Dataset entries
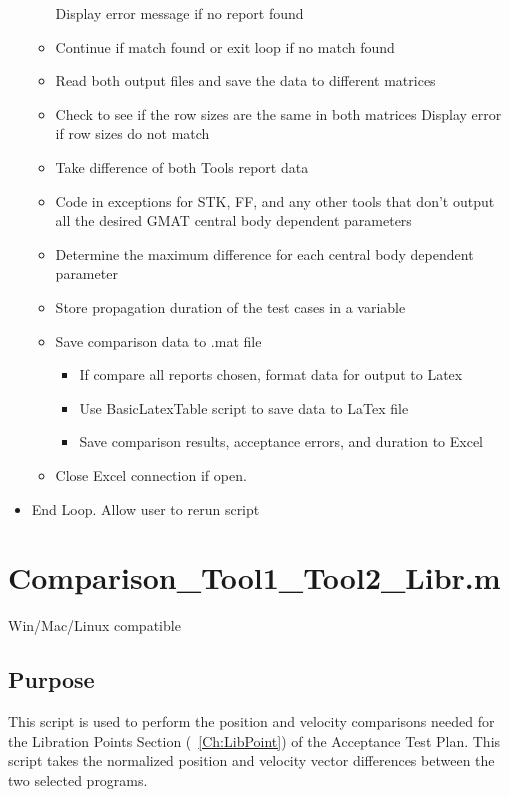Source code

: \begin{itemize}
\begin{itemize}
            \subitem Display error message if no report found
        \item Continue if match found or exit loop if no match found
        \item Read both output files and save the data to different matrices
        \item Check to see if the row sizes are the same in
        both matrices
            \subitem Display error if row sizes do not match
        \item Take difference of both Tools report data
        \item Code in exceptions for STK, FF, and any other tools
        that don't output all the desired GMAT central body
        dependent parameters
        \item Determine the maximum difference for each central body
        dependent parameter
        \item Store propagation duration of the test cases in a
        variable
        \item Save comparison data to .mat file
        \begin{itemize}
            \item If compare all reports chosen, format data for
            output to Latex
            \item Use BasicLatexTable script to save data to LaTex
            file
            \item Save comparison results, acceptance errors, and
            duration to Excel
        \end{itemize}
        \item Close Excel connection if open.
    \end{itemize}
    \item End Loop. Allow user to rerun script
\end{itemize}

\section{Comparison\_Tool1\_Tool2\_Libr.m}
Win/Mac/Linux compatible
\subsection{Purpose}
This script is used to perform the position and velocity comparisons
needed for the Libration Points Section (~\ref{Ch:LibPoint}) of the
Acceptance Test Plan. This script takes the normalized position and
velocity vector differences between the two selected programs.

§ **EXERCISE DIRECTIONS**: Every line from the top of the records above to the line with "any other tools", inclusive, should be duplicated exactly, minus the pictures.

§ **RESPONSE AREA**:
Source code

: \begin{itemize}
\begin{itemize}
            \subitem Display error message if no report found
        \item Continue if match found or exit loop if no match found
        \item Read both output files and save the data to different matrices
        \item Check to see if the row sizes are the same in
        both matrices
            \subitem Display error if row sizes do not match
        \item Take difference of both Tools report data
        \item Code in exceptions for STK, FF, and any other tools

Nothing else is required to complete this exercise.